---
title: "Comparison of CoordinateCleaner to other tools"
output: rmarkdown::html_vignette
vignette: >
  %\VignetteIndexEntry{Comparison of CoordinateCleaner to other tools}
  %\VignetteEngine{knitr::rmarkdown}
  %\VignetteEncoding{UTF-8}
---

##Background
Erroneous database entries and problematic geographic coordinates are a central issue in biogeography and there is a set of tools available to address different dimensions of the problem. CoordinateCleaner focuses on the fast and reproducible flagging of large amounts of records, and additional functions to detect dataset-level and fossil-specific biases. In the R-environment the [scrubr](https://github.com/ropensci-archive/scrubr) and [biogeo](https://CRAN.R-project.org/package=biogeo) offer cleaning approaches complementary to CoordinateCleaner.

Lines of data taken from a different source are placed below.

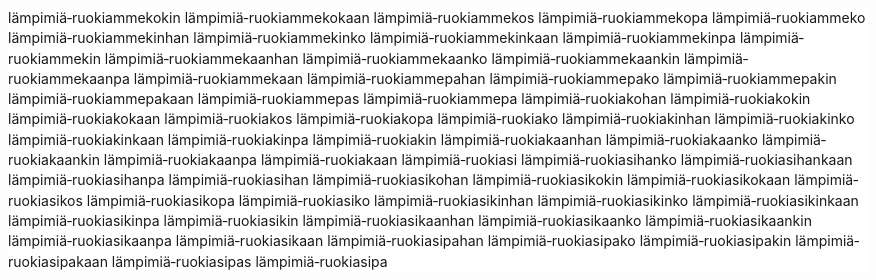 lämpimiä‐ruokiammekokin
lämpimiä‐ruokiammekokaan
lämpimiä‐ruokiammekos
lämpimiä‐ruokiammekopa
lämpimiä‐ruokiammeko
lämpimiä‐ruokiammekinhan
lämpimiä‐ruokiammekinko
lämpimiä‐ruokiammekinkaan
lämpimiä‐ruokiammekinpa
lämpimiä‐ruokiammekin
lämpimiä‐ruokiammekaanhan
lämpimiä‐ruokiammekaanko
lämpimiä‐ruokiammekaankin
lämpimiä‐ruokiammekaanpa
lämpimiä‐ruokiammekaan
lämpimiä‐ruokiammepahan
lämpimiä‐ruokiammepako
lämpimiä‐ruokiammepakin
lämpimiä‐ruokiammepakaan
lämpimiä‐ruokiammepas
lämpimiä‐ruokiammepa
lämpimiä‐ruokiakohan
lämpimiä‐ruokiakokin
lämpimiä‐ruokiakokaan
lämpimiä‐ruokiakos
lämpimiä‐ruokiakopa
lämpimiä‐ruokiako
lämpimiä‐ruokiakinhan
lämpimiä‐ruokiakinko
lämpimiä‐ruokiakinkaan
lämpimiä‐ruokiakinpa
lämpimiä‐ruokiakin
lämpimiä‐ruokiakaanhan
lämpimiä‐ruokiakaanko
lämpimiä‐ruokiakaankin
lämpimiä‐ruokiakaanpa
lämpimiä‐ruokiakaan
lämpimiä‐ruokiasi
lämpimiä‐ruokiasihanko
lämpimiä‐ruokiasihankaan
lämpimiä‐ruokiasihanpa
lämpimiä‐ruokiasihan
lämpimiä‐ruokiasikohan
lämpimiä‐ruokiasikokin
lämpimiä‐ruokiasikokaan
lämpimiä‐ruokiasikos
lämpimiä‐ruokiasikopa
lämpimiä‐ruokiasiko
lämpimiä‐ruokiasikinhan
lämpimiä‐ruokiasikinko
lämpimiä‐ruokiasikinkaan
lämpimiä‐ruokiasikinpa
lämpimiä‐ruokiasikin
lämpimiä‐ruokiasikaanhan
lämpimiä‐ruokiasikaanko
lämpimiä‐ruokiasikaankin
lämpimiä‐ruokiasikaanpa
lämpimiä‐ruokiasikaan
lämpimiä‐ruokiasipahan
lämpimiä‐ruokiasipako
lämpimiä‐ruokiasipakin
lämpimiä‐ruokiasipakaan
lämpimiä‐ruokiasipas
lämpimiä‐ruokiasipa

The scrubr package combines basic geographic cleaning (comparable to cc_dupl, cc_zero and cc_count in CoordinateCleaner) but adds options to clean taxonomic names (See also [taxize](https://github.com/ropensci/taxize)) and date information. biogeo includes some basic automated geographic cleaning (similar to `cc_val`, `cc_count` and `cc_outl`) but rather focusses on correcting suspicious coordinates on a manual basis using environmental information.

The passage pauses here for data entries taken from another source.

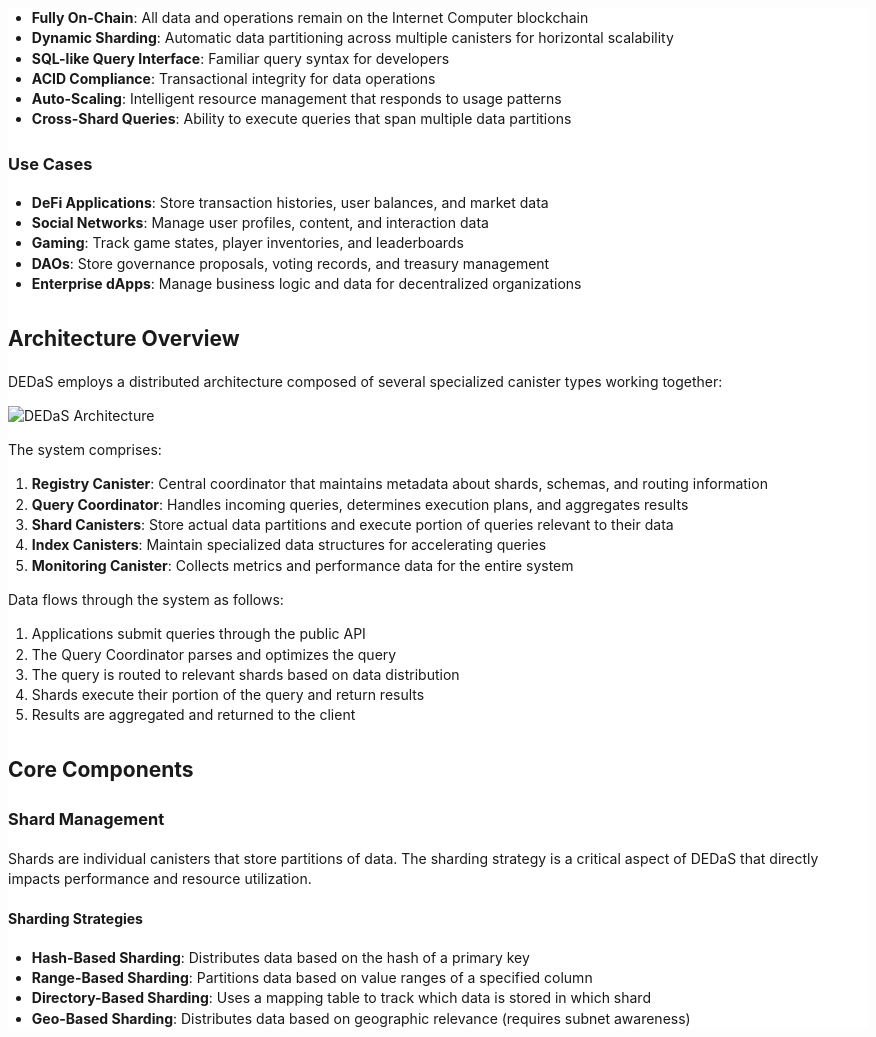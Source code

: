 - **Fully On-Chain**: All data and operations remain on the Internet Computer blockchain
- **Dynamic Sharding**: Automatic data partitioning across multiple canisters for horizontal scalability
- **SQL-like Query Interface**: Familiar query syntax for developers
- **ACID Compliance**: Transactional integrity for data operations
- **Auto-Scaling**: Intelligent resource management that responds to usage patterns
- **Cross-Shard Queries**: Ability to execute queries that span multiple data partitions

### Use Cases

- **DeFi Applications**: Store transaction histories, user balances, and market data
- **Social Networks**: Manage user profiles, content, and interaction data
- **Gaming**: Track game states, player inventories, and leaderboards
- **DAOs**: Store governance proposals, voting records, and treasury management
- **Enterprise dApps**: Manage business logic and data for decentralized organizations

## Architecture Overview

DEDaS employs a distributed architecture composed of several specialized canister types working together:

![DEDaS Architecture](https://placeholder-image.com/dedas-architecture.png)

The system comprises:

1. **Registry Canister**: Central coordinator that maintains metadata about shards, schemas, and routing information
2. **Query Coordinator**: Handles incoming queries, determines execution plans, and aggregates results
3. **Shard Canisters**: Store actual data partitions and execute portion of queries relevant to their data
4. **Index Canisters**: Maintain specialized data structures for accelerating queries
5. **Monitoring Canister**: Collects metrics and performance data for the entire system

Data flows through the system as follows:

1. Applications submit queries through the public API
2. The Query Coordinator parses and optimizes the query
3. The query is routed to relevant shards based on data distribution
4. Shards execute their portion of the query and return results
5. Results are aggregated and returned to the client

## Core Components

### Shard Management

Shards are individual canisters that store partitions of data. The sharding strategy is a critical aspect of DEDaS that directly impacts performance and resource utilization.

#### Sharding Strategies

- **Hash-Based Sharding**: Distributes data based on the hash of a primary key
- **Range-Based Sharding**: Partitions data based on value ranges of a specified column
- **Directory-Based Sharding**: Uses a mapping table to track which data is stored in which shard
- **Geo-Based Sharding**: Distributes data based on geographic relevance (requires subnet awareness)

Table 1. Function by function comparison of CoordinateCleaner, scrubr and biogeo.

| Functionality                                                 | CoordinateCleaner 2.0-2                                   | scrubr 0.1.1     |biogeo 1.0| Percent overlap                      |
|--------------------------------|--------------|------------------|------------------|--------------------|
| Missing coordinates                                           | cc_val                                                    | coord_incomplete |missingvalsexclude| 100%                                 |
| Coordinates outside CRS                                       | cc_val                                                    | coord_impossible |-| 100%                                 |
| Duplicated records                                            | cc_dupl                                                   | dedup            |duplicatesexclude| The aim is identical, methods differ |
| 0/0 coordinates                                               | cc_zero                                                   | coord_unlikely   |-| 100%                                 |
| Identical lon/lat                                             | cc_equ                                                    | -                |-| 0%                                   |
| Country capitals                                              | cc_cap                                                    | -                |-| 0%                                   |
| Political unit centroids                                      | cc_cen                                                    | -  |-| 0%                                   |
| Coordinates  in-congruent with additional location information | cc_count                                                  | coord_within    |errorcheck, quickclean| 100%                                 |
| Coordinates assigned to GBIF headquarters                      | cc_gbif                                                   | -                |-| 0%                                   |
| Coordinates assigned to the location of biodiversity institutions  |    cc_inst                                     | -                |-| 0%                                   |
| Coordinates outside natural range                             | cc_iucn                                                  |-                 |-| 0%                                   |
| Spatial outliers                                              | cc_outl                                                   | -                |outliers| 50%, biogeo uses environmental distance                                   |
| Coordinates within the ocean                                  | cc_sea                                                    | -                |-| 0%                                   |
| Coordinates in urban area                                     | cc_urb                                                    | -                |-| 0%                                   |
| Coordinate conversion error                                   | dc_ddmm                                                   | -                |-| 0%                                   |
| Rounded coordinates/rasterized collection                    | dc_round                                                  | -                |precisioncheck| 20%, biogeo test for predefined rasters                                   |
| Fossils: invalid age range                                    | tc_equal                                                  | -                |-| 0%                                   |
| Fossils: excessive age range                                  | tc_range                                                  | -                |-| 0%                                   |
| Fossils: temporal outlier                                     | tc_outl                                                   | -                |-| 0%                                   |
| Fossils: PyRate interface                                     | WritePyrate                                               | -                |-| 0%                                   |
| Wrapper functions to run all test                             | CleanCoordinates, CleanCoordinatesDS, CleanCoordinatesFOS | -                |-| 0%                                   |
| Database of biodiversity institutions                          | institutions                                              | -                |-| 0%                                   |
| Taxonomic cleaning                                            | -                                                         | tax_no_epithet   |-| 0%                                   |
| Missing date                                                  | -                                                         | date_missing     |-| 0%                                   |
| Add date                                                      | -                                                         | date_create      |-| 0%                                   |
| Date format                                                   | -                                                         | date_standardize |-| 0%
| Reformatting coordinate annotation |-|-|a large set of functions|0 %|
| Correcting coordinates using guessing and environmental distance |-|-|a large set of functions|0 %|